**THE TASK**: Each entry below is to be extracted exactly.
# # # #
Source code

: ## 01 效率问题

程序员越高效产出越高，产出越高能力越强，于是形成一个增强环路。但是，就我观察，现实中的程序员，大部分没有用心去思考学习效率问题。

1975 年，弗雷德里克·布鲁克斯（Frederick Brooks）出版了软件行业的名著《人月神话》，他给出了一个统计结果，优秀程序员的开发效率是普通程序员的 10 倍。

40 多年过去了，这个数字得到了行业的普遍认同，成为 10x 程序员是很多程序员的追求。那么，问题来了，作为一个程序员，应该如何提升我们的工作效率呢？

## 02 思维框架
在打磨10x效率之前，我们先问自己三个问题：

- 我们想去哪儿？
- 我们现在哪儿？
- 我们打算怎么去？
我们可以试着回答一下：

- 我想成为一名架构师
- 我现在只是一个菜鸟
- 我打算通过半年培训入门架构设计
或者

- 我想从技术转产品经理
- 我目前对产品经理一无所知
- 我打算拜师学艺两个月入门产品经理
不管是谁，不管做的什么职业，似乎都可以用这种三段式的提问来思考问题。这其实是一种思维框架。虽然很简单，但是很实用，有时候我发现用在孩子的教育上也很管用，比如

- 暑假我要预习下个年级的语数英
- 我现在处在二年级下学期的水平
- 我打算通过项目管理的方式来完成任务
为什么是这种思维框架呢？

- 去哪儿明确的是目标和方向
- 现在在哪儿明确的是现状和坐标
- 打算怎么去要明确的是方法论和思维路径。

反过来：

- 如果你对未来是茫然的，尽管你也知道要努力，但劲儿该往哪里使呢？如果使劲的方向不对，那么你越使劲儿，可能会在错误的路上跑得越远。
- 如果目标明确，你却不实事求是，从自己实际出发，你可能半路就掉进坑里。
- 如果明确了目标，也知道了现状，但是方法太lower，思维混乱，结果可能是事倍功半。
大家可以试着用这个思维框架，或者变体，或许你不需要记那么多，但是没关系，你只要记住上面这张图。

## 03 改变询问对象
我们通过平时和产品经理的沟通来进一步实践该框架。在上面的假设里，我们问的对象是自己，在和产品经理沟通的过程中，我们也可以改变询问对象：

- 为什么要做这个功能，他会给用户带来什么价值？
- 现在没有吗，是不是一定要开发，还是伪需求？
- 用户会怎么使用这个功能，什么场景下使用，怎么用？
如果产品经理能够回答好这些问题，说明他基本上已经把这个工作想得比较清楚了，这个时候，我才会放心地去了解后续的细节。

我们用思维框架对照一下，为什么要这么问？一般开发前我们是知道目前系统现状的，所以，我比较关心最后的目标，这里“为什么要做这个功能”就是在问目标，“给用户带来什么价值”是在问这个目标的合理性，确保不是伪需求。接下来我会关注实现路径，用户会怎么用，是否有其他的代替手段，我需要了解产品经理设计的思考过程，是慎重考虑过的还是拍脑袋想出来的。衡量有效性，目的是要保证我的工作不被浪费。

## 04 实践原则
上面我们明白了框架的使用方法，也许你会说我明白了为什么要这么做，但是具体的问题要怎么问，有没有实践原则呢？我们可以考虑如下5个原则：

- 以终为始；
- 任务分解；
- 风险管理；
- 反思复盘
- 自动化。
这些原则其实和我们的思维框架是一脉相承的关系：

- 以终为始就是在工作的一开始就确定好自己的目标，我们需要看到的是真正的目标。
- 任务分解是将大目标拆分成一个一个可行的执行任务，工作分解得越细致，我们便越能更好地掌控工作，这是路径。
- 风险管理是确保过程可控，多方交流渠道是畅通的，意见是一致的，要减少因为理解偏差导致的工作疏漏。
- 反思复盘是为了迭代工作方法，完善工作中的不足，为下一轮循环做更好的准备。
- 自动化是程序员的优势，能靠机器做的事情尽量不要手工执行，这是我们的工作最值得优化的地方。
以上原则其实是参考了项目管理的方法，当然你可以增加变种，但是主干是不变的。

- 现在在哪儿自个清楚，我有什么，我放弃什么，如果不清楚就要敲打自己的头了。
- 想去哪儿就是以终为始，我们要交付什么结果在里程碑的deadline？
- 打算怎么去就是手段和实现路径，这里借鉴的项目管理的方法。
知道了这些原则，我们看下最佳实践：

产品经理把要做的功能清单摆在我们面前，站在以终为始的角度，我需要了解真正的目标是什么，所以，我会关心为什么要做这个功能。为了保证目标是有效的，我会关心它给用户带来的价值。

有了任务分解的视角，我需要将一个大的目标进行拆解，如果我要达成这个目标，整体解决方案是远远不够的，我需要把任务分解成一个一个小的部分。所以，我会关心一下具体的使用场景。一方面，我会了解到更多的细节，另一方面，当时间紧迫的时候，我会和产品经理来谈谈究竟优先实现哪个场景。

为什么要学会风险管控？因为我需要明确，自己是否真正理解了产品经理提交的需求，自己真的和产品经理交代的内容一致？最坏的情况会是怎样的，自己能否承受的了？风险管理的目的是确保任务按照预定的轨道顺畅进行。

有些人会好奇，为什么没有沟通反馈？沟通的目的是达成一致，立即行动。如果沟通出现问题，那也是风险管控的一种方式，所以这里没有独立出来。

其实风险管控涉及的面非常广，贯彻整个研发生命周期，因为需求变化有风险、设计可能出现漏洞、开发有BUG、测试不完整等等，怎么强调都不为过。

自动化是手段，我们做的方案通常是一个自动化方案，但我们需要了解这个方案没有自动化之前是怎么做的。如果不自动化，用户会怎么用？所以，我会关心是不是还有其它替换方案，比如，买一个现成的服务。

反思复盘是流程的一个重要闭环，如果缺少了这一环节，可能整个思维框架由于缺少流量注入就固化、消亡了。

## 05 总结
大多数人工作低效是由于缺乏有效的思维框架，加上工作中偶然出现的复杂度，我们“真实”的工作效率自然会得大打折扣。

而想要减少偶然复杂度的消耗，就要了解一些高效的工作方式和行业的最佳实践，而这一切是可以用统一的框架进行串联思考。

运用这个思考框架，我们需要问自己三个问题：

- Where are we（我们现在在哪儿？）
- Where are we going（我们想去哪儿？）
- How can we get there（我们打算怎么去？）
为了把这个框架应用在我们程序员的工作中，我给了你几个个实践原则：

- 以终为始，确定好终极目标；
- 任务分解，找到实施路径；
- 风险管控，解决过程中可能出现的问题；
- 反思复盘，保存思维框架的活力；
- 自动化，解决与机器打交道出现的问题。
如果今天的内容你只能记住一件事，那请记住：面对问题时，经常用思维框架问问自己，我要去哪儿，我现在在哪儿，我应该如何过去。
# # # #
**EXERCISE SOLUTION**:
Source code

: ## 01 效率问题

程序员越高效产出越高，产出越高能力越强，于是形成一个增强环路。但是，就我观察，现实中的程序员，大部分没有用心去思考学习效率问题。

1975 年，弗雷德里克·布鲁克斯（Frederick Brooks）出版了软件行业的名著《人月神话》，他给出了一个统计结果，优秀程序员的开发效率是普通程序员的 10 倍。

40 多年过去了，这个数字得到了行业的普遍认同，成为 10x 程序员是很多程序员的追求。那么，问题来了，作为一个程序员，应该如何提升我们的工作效率呢？

## 02 思维框架
在打磨10x效率之前，我们先问自己三个问题：

- 我们想去哪儿？
- 我们现在哪儿？
- 我们打算怎么去？
我们可以试着回答一下：

- 我想成为一名架构师
- 我现在只是一个菜鸟
- 我打算通过半年培训入门架构设计
或者

- 我想从技术转产品经理
- 我目前对产品经理一无所知
- 我打算拜师学艺两个月入门产品经理
不管是谁，不管做的什么职业，似乎都可以用这种三段式的提问来思考问题。这其实是一种思维框架。虽然很简单，但是很实用，有时候我发现用在孩子的教育上也很管用，比如

- 暑假我要预习下个年级的语数英
- 我现在处在二年级下学期的水平
- 我打算通过项目管理的方式来完成任务
为什么是这种思维框架呢？

- 去哪儿明确的是目标和方向
- 现在在哪儿明确的是现状和坐标
- 打算怎么去要明确的是方法论和思维路径。

反过来：

- 如果你对未来是茫然的，尽管你也知道要努力，但劲儿该往哪里使呢？如果使劲的方向不对，那么你越使劲儿，可能会在错误的路上跑得越远。
- 如果目标明确，你却不实事求是，从自己实际出发，你可能半路就掉进坑里。
- 如果明确了目标，也知道了现状，但是方法太lower，思维混乱，结果可能是事倍功半。
大家可以试着用这个思维框架，或者变体，或许你不需要记那么多，但是没关系，你只要记住上面这张图。

## 03 改变询问对象
我们通过平时和产品经理的沟通来进一步实践该框架。在上面的假设里，我们问的对象是自己，在和产品经理沟通的过程中，我们也可以改变询问对象：

- 为什么要做这个功能，他会给用户带来什么价值？
- 现在没有吗，是不是一定要开发，还是伪需求？
- 用户会怎么使用这个功能，什么场景下使用，怎么用？
如果产品经理能够回答好这些问题，说明他基本上已经把这个工作想得比较清楚了，这个时候，我才会放心地去了解后续的细节。

我们用思维框架对照一下，为什么要这么问？一般开发前我们是知道目前系统现状的，所以，我比较关心最后的目标，这里“为什么要做这个功能”就是在问目标，“给用户带来什么价值”是在问这个目标的合理性，确保不是伪需求。接下来我会关注实现路径，用户会怎么用，是否有其他的代替手段，我需要了解产品经理设计的思考过程，是慎重考虑过的还是拍脑袋想出来的。衡量有效性，目的是要保证我的工作不被浪费。

## 04 实践原则
上面我们明白了框架的使用方法，也许你会说我明白了为什么要这么做，但是具体的问题要怎么问，有没有实践原则呢？我们可以考虑如下5个原则：

- 以终为始；
- 任务分解；
- 风险管理；
- 反思复盘
- 自动化。
这些原则其实和我们的思维框架是一脉相承的关系：

- 以终为始就是在工作的一开始就确定好自己的目标，我们需要看到的是真正的目标。
- 任务分解是将大目标拆分成一个一个可行的执行任务，工作分解得越细致，我们便越能更好地掌控工作，这是路径。
- 风险管理是确保过程可控，多方交流渠道是畅通的，意见是一致的，要减少因为理解偏差导致的工作疏漏。
- 反思复盘是为了迭代工作方法，完善工作中的不足，为下一轮循环做更好的准备。
- 自动化是程序员的优势，能靠机器做的事情尽量不要手工执行，这是我们的工作最值得优化的地方。
以上原则其实是参考了项目管理的方法，当然你可以增加变种，但是主干是不变的。

- 现在在哪儿自个清楚，我有什么，我放弃什么，如果不清楚就要敲打自己的头了。
- 想去哪儿就是以终为始，我们要交付什么结果在里程碑的deadline？
- 打算怎么去就是手段和实现路径，这里借鉴的项目管理的方法。
知道了这些原则，我们看下最佳实践：

产品经理把要做的功能清单摆在我们面前，站在以终为始的角度，我需要了解真正的目标是什么，所以，我会关心为什么要做这个功能。为了保证目标是有效的，我会关心它给用户带来的价值。

有了任务分解的视角，我需要将一个大的目标进行拆解，如果我要达成这个目标，整体解决方案是远远不够的，我需要把任务分解成一个一个小的部分。所以，我会关心一下具体的使用场景。一方面，我会了解到更多的细节，另一方面，当时间紧迫的时候，我会和产品经理来谈谈究竟优先实现哪个场景。

为什么要学会风险管控？因为我需要明确，自己是否真正理解了产品经理提交的需求，自己真的和产品经理交代的内容一致？最坏的情况会是怎样的，自己能否承受的了？风险管理的目的是确保任务按照预定的轨道顺畅进行。

有些人会好奇，为什么没有沟通反馈？沟通的目的是达成一致，立即行动。如果沟通出现问题，那也是风险管控的一种方式，所以这里没有独立出来。

其实风险管控涉及的面非常广，贯彻整个研发生命周期，因为需求变化有风险、设计可能出现漏洞、开发有BUG、测试不完整等等，怎么强调都不为过。

自动化是手段，我们做的方案通常是一个自动化方案，但我们需要了解这个方案没有自动化之前是怎么做的。如果不自动化，用户会怎么用？所以，我会关心是不是还有其它替换方案，比如，买一个现成的服务。

反思复盘是流程的一个重要闭环，如果缺少了这一环节，可能整个思维框架由于缺少流量注入就固化、消亡了。

## 05 总结
大多数人工作低效是由于缺乏有效的思维框架，加上工作中偶然出现的复杂度，我们“真实”的工作效率自然会得大打折扣。

而想要减少偶然复杂度的消耗，就要了解一些高效的工作方式和行业的最佳实践，而这一切是可以用统一的框架进行串联思考。

运用这个思考框架，我们需要问自己三个问题：

- Where are we（我们现在在哪儿？）
- Where are we going（我们想去哪儿？）
- How can we get there（我们打算怎么去？）
为了把这个框架应用在我们程序员的工作中，我给了你几个个实践原则：

- 以终为始，确定好终极目标；
- 任务分解，找到实施路径；
- 风险管控，解决过程中可能出现的问题；
- 反思复盘，保存思维框架的活力；
- 自动化，解决与机器打交道出现的问题。
如果今天的内容你只能记住一件事，那请记住：面对问题时，经常用思维框架问问自己，我要去哪儿，我现在在哪儿，我应该如何过去。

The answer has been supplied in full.